All the bikes used Michelin tyres.

===Team changes===
- Austrian manufacturer KTM joined the series with a factory-supported team for the first time.

===Rider changes===
- Jorge Lorenzo joined Ducati, after leaving Movistar Yamaha MotoGP. Lorenzo's move to Ducati ended his nine-year relationship with Yamaha.
- Maverick Viñales joined Yamaha, after leaving Team Suzuki Ecstar.
- Andrea Iannone joined Team Suzuki Ecstar, after leaving Ducati. He was partnered by Álex Rins who moved up to the premier class.
- Bradley Smith and Pol Espargaró left Tech 3 Yamaha to join the newly formed Red Bull KTM factory team for the 2017 season.
- Aleix Espargaró joined Aprilia Racing Team Gresini, after leaving Team Suzuki Ecstar.
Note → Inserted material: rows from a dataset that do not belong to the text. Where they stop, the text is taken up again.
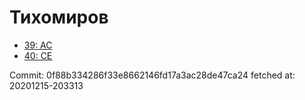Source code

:# Тихомиров
- [39: AC](39.md)
- [40: CE](40.md)

Commit: 0f88b334286f33e8662146fd17a3ac28de47ca24
 fetched at: 20201215-203313
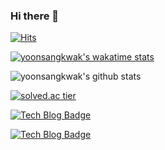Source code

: ### Hi there 👋


[![Hits](https://hits.seeyoufarm.com/api/count/incr/badge.svg?url=https%3A%2F%2Fgithub.com%2Fyoonsangkwak&count_bg=%233D7FC8&title_bg=%23000000&icon=&icon_color=%23E7E7E7&title=hits&edge_flat=false)](https://hits.seeyoufarm.com)


[![yoonsangkwak's wakatime stats](https://github-readme-stats.vercel.app/api/wakatime?username=yoonsangkwak)](https://github.com/anuraghazra/github-readme-stats)

![yoonsangkwak's github stats](https://github-readme-stats.vercel.app/api?username=yoonsangkwak&show_icons=true)

[![solved.ac tier](http://mazassumnida.wtf/api/generate_badge?boj=yunsang08)](https://solved.ac/yunsang08)

[![Tech Blog Badge](http://img.shields.io/badge/-Tech%20blog-black?style=flat-square&logo=github&link=https://yoonsang-it.tistory.com/)](https://yoonsang-it.tistory.com/)

[![Tech Blog Badge](http://img.shields.io/badge/-Tech%20blog-black?style=flat-square&logo=github&link=http://yoonsang.site/)](http://yoonsang.site/)






<!--
**yoonsangkwak/yoonsangkwak** is a ✨ _special_ ✨ repository because its `README.md` (this file) appears on your GitHub profile.

Here are some ideas to get you started:

- 🔭 I’m currently working on ...
- 🌱 I’m currently learning ...
- 👯 I’m looking to collaborate on ...
- 🤔 I’m looking for help with ...
- 💬 Ask me about ...
- 📫 How to reach me: ...
- 😄 Pronouns: ...
- ⚡ Fun fact: ...
-->

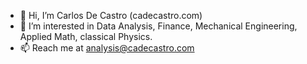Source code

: - 👋 Hi, I’m Carlos De Castro (cadecastro.com)
- 👀 I’m interested in Data Analysis, Finance, Mechanical Engineering, Applied Math, classical Physics.
- 📫 Reach me at analysis@cadecastro.com

<!---
cadecastro/cadecastro is a ✨ special ✨ repository because its `README.md` (this file) appears on your GitHub profile.
You can click the Preview link to take a look at your changes.
--->
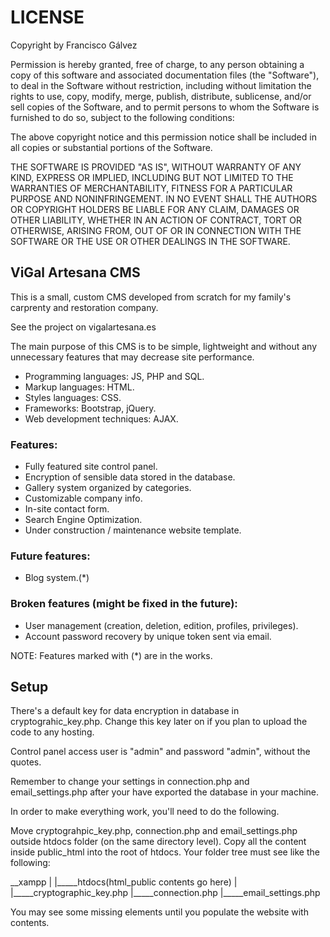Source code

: # **LICENSE**
Copyright by Francisco Gálvez

Permission is hereby granted, free of charge, to any person obtaining a copy of this software and associated documentation files (the "Software"), to deal in the Software without restriction, including without limitation the rights to use, copy, modify, merge, publish, distribute, sublicense, and/or sell copies of the Software, and to permit persons to whom the Software is furnished to do so, subject to the following conditions:

The above copyright notice and this permission notice shall be included in all copies or substantial portions of the Software.

THE SOFTWARE IS PROVIDED "AS IS", WITHOUT WARRANTY OF ANY KIND, EXPRESS OR IMPLIED, INCLUDING BUT NOT LIMITED TO THE WARRANTIES OF MERCHANTABILITY, FITNESS FOR A PARTICULAR PURPOSE AND NONINFRINGEMENT. IN NO EVENT SHALL THE AUTHORS OR COPYRIGHT HOLDERS BE LIABLE FOR ANY CLAIM, DAMAGES OR OTHER LIABILITY, WHETHER IN AN ACTION OF CONTRACT, TORT OR OTHERWISE, ARISING FROM, OUT OF OR IN CONNECTION WITH THE SOFTWARE OR THE USE OR OTHER DEALINGS IN THE SOFTWARE.

## ViGal Artesana CMS
This is a small, custom CMS developed from scratch for my family's carprenty and restoration company.

See the project on vigalartesana.es

The main purpose of this CMS is to be simple, lightweight and without any unnecessary features that may decrease site performance.

- Programming languages: JS, PHP and SQL.
- Markup languages: HTML.
- Styles languages: CSS.
- Frameworks: Bootstrap, jQuery.
- Web development techniques: AJAX.

### Features:
- Fully featured site control panel.
- Encryption of sensible data stored in the database.
- Gallery system organized by categories.
- Customizable company info.
- In-site contact form.
- Search Engine Optimization.
- Under construction / maintenance website template.

### Future features:
- Blog system.(*)

### Broken features (might be fixed in the future):
- User management (creation, deletion, edition, profiles, privileges).
- Account password recovery by unique token sent via email.

NOTE: Features marked with (*) are in the works.

## Setup
There's a default key for data encryption in database in cryptograhic_key.php. Change this key later on if you plan to upload the code to any hosting.

Control panel access user is "admin" and password "admin", without the quotes.

Remember to change your settings in connection.php and email_settings.php after your have exported the database in your machine.

In order to make everything work, you'll need to do the following.

Move cryptograhpic_key.php, connection.php and email_settings.php outside htdocs folder (on the same directory level).
Copy all the content inside public_html into the root of htdocs.
Your folder tree must see like the following:

__xampp
|
|_____htdocs(html_public contents go here)
|
|_____cryptographic_key.php
|_____connection.php
|_____email_settings.php

You may see some missing elements until you populate the website with contents.
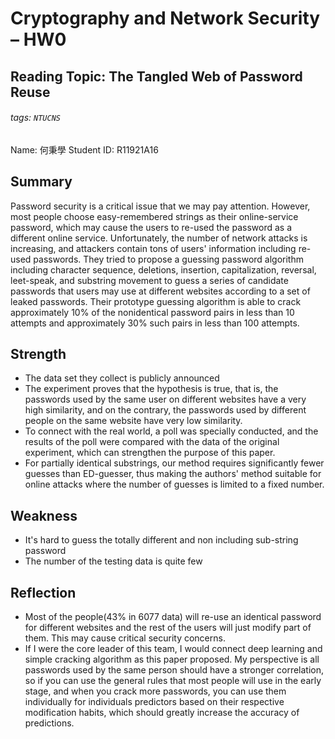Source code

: # Cryptography and Network Security – HW0
## Reading Topic: The Tangled Web of Password Reuse
###### tags: `NTUCNS`
Name: 何秉學	Student ID: R11921A16

## Summary
Password security is a critical issue that we may pay attention. However, most people choose easy-remembered strings as their online-service password, which may cause the users to re-used the password as a different online service. Unfortunately, the number of network attacks is increasing, and attackers contain tons of users' information including re-used passwords. They tried to propose a guessing password algorithm including character sequence, deletions, insertion, capitalization, reversal, leet-speak, and substring movement to guess a series of candidate passwords that users may use at different websites according to a set of leaked passwords. Their prototype guessing algorithm is able to crack approximately 10% of the nonidentical password pairs in less than 10 attempts and approximately 30% such pairs in less than 100 attempts.


## Strength
* The data set they collect is publicly announced
* The experiment proves that the hypothesis is true, that is, the passwords used by the same user on different websites have a very high similarity, and on the contrary, the passwords used by different people on the same website have very low similarity.
* To connect with the real world, a poll was specially conducted, and the results of the poll were compared with the data of the original experiment, which can strengthen the purpose of this paper.
* For partially identical substrings, our method requires significantly fewer guesses than ED-guesser, thus making the authors' method suitable for online attacks where the number of guesses is limited to a fixed number.


## Weakness
* It's hard to guess the totally different and non including sub-string password
* The number of the testing data is quite few

## Reflection
* Most of the people(43% in 6077 data) will re-use an identical password for different websites and the rest of the users will just modify part of them. This may cause critical security concerns.
* If I were the core leader of this team, I would connect deep learning and simple cracking algorithm as this paper proposed. My perspective is all passwords used by the same person should have a stronger correlation, so if you can use the general rules that most people will use in the early stage, and when you crack more passwords, you can use them individually for individuals predictors based on their respective modification habits, which should greatly increase the accuracy of predictions.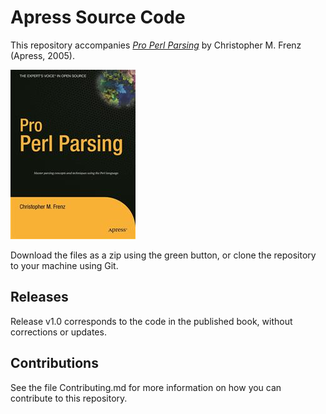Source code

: # Apress Source Code

This repository accompanies [*Pro Perl Parsing*](http://www.apress.com/9781590595046) by Christopher M. Frenz (Apress, 2005).

![Cover image](9781590595046.jpg)

Download the files as a zip using the green button, or clone the repository to your machine using Git.

## Releases

Release v1.0 corresponds to the code in the published book, without corrections or updates.

## Contributions

See the file Contributing.md for more information on how you can contribute to this repository.
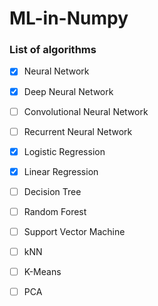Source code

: # ML-in-Numpy

### List of algorithms

- [X] Neural Network
- [X] Deep Neural Network
- [ ] Convolutional Neural Network
- [ ] Recurrent Neural Network

- [X] Logistic Regression
- [X] Linear Regression
- [ ] Decision Tree
- [ ] Random Forest
- [ ] Support Vector Machine

- [ ] kNN
- [ ] K-Means
- [ ] PCA
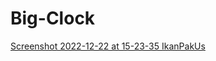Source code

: # Big-Clock
[Screenshot 2022-12-22 at 15-23-35 IkanPakUs](https://user-images.githubusercontent.com/66059215/209079799-be3b7504-f8cc-4a34-abfe-9ef2eab4d989.png)
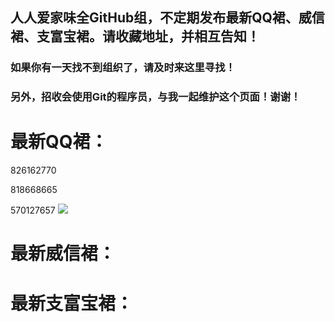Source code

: ## 人人爱家味全GitHub组，不定期发布最新QQ裙、威信裙、支富宝裙。请收藏地址，并相互告知！

### 如果你有一天找不到组织了，请及时来这里寻找！

### 另外，招收会使用Git的程序员，与我一起维护这个页面！谢谢！

# 最新QQ裙：

826162770

818668665

570127657
![](//ww1.sinaimg.cn/large/005zWjpngy1ftgoqzowz5j30f00kkjx2.jpg)

# 最新威信裙：


# 最新支富宝裙：


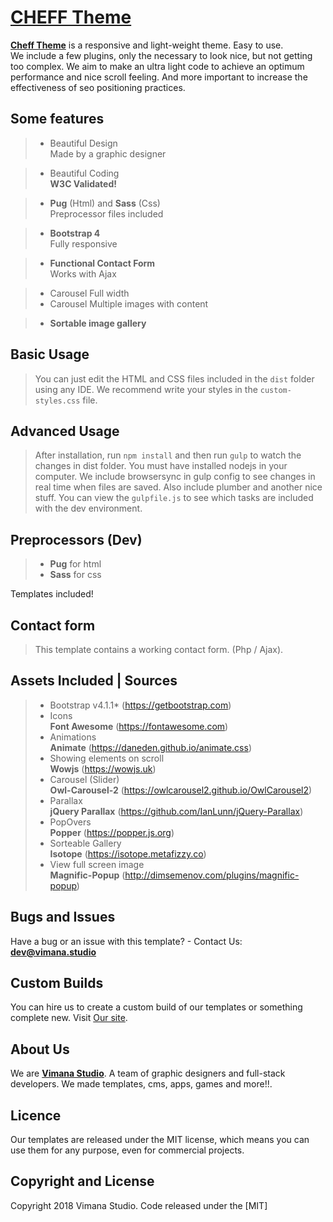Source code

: # [CHEFF Theme](https://)

[**Cheff Theme**](https://) is a responsive and light-weight theme. Easy to use. <br>
We include a few plugins, only the necessary to look nice, but not getting too complex. We aim to make an ultra light code to achieve an optimum performance and nice scroll feeling. And more important to increase the effectiveness of seo positioning practices.

## Some features
> * Beautiful Design \
> Made by a graphic designer

> * Beautiful Coding \
> **W3C Validated!**

> * **Pug** (Html) and **Sass** (Css) \
> Preprocessor files included 

> * **Bootstrap 4** \
> Fully responsive

> * **Functional Contact Form** \
> Works with Ajax

> * Carousel Full width
> * Carousel Multiple images with content

> * **Sortable image gallery**

## Basic Usage

>You can just edit the HTML and CSS files included in the `dist` folder using any IDE. We recommend write your styles in the `custom-styles.css` file.

## Advanced Usage

>After installation, run `npm install` and then run `gulp` to watch the changes in dist folder.
You must have installed nodejs in your computer.
We include browsersync in gulp config to see changes in real time when files are saved. Also include plumber and another nice stuff.
You can view the `gulpfile.js` to see which tasks are included with the dev environment.
## Preprocessors (Dev)
> * **Pug** for html
> * **Sass** for css

Templates included!

## Contact form
> This template contains a working contact form. (Php / Ajax).

## Assets Included | Sources
>* Bootstrap v4.1.1* (https://getbootstrap.com) 
>* Icons \
>**Font Awesome** (https://fontawesome.com)
>* Animations \
>**Animate** (https://daneden.github.io/animate.css)
>* Showing elements on scroll \
>**Wowjs** (https://wowjs.uk)
>* Carousel (Slider) \
>**Owl-Carousel-2** (https://owlcarousel2.github.io/OwlCarousel2)
>* Parallax \
>**jQuery Parallax** (https://github.com/IanLunn/jQuery-Parallax)
>* PopOvers \
>**Popper** (https://popper.js.org)
>* Sorteable Gallery \
>**Isotope** (https://isotope.metafizzy.co)
>* View full screen image \
>**Magnific-Popup** (http://dimsemenov.com/plugins/magnific-popup)

## Bugs and Issues
Have a bug or an issue with this template? - Contact Us: **dev@vimana.studio**

## Custom Builds
You can hire us to create a custom build of our templates or something complete new. Visit [Our site](https://vimana.studio/).

## About Us 
We are [**Vimana Studio**](https://vimana.studio/). A team of graphic designers and full-stack developers. We made templates, cms, apps, games and more!!.

## Licence
Our templates are released under the MIT license, which means you can use them for any purpose, even for commercial projects.

## Copyright and License
Copyright 2018 Vimana Studio. Code released under the [MIT]
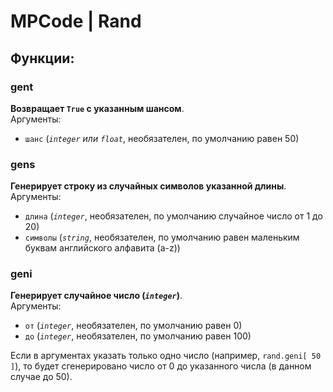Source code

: # MPCode | Rand
## Функции:
### gent
**Возвращает `True` с указанным шансом**.\
Аргументы:
- `шанс` (*`integer` или `float`*, необязателен, по умолчанию равен 50)

### gens
**Генерирует строку из случайных символов указанной длины**.\
Аргументы: 
- `длина` (*`integer`*, необязателен, по умолчанию случайное число от 1 до 20)
- `символы` (*`string`*, необязателен, по умолчанию равен маленьким буквам английского алфавита (a-z))

### geni
**Генерирует случайное число (*`integer`*)**.\
Аргументы:
- `от` (*`integer`*, необязателен, по умолчанию равен 0)
- `до` (*`integer`*, необязателен, по умолчанию равен 100)

Если в аргументах указать только одно число (например, `rand.geni[ 50 ]`), то будет сгенерировано число от 0 до указанного числа (в данном случае до 50).

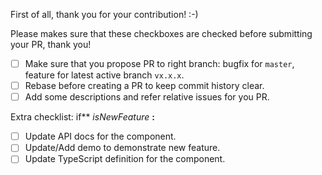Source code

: First of all, thank you for your contribution! :-)

Please makes sure that these checkboxes are checked before submitting your PR, thank you!

* [ ] Make sure that you propose PR to right branch: bugfix for `master`, feature for latest active branch `vx.x.x`.
* [ ] Rebase before creating a PR to keep commit history clear.
* [ ] Add some descriptions and refer relative issues for you PR.

Extra checklist:
if** *isNewFeature* **:**

  * [ ] Update API docs for the component.
  * [ ] Update/Add demo to demonstrate new feature.
  * [ ] Update TypeScript definition for the component.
He was partnered by Sam Lowes who moved up to the premier class.
- Jonas Folger and Johann Zarco, the 2015 and 2016 Moto2 World Champion, moved up to the premier class, débuting with Monster Yamaha Tech 3.
- Stefan Bradl and Eugene Laverty left MotoGP for the Superbike World Championship.
- Álvaro Bautista left Aprilia Racing Team Gresini to return to Pull&Bear Aspar Team. Bautista previously competed with Aspar Team between the 2006 125cc and the 2009 250cc seasons.
- Karel Abraham returned to MotoGP with Aspar Team after previously competing in the Superbike World Championship in the 2016 season.
- Yonny Hernández returned to Moto2, after being left without a ride in MotoGP.

==Regulation changes==

===Technical regulations===
- Winglets, additional aerodynamic aids first introduced in 1999, will be banned from 2017 following repeated concerns about their safety.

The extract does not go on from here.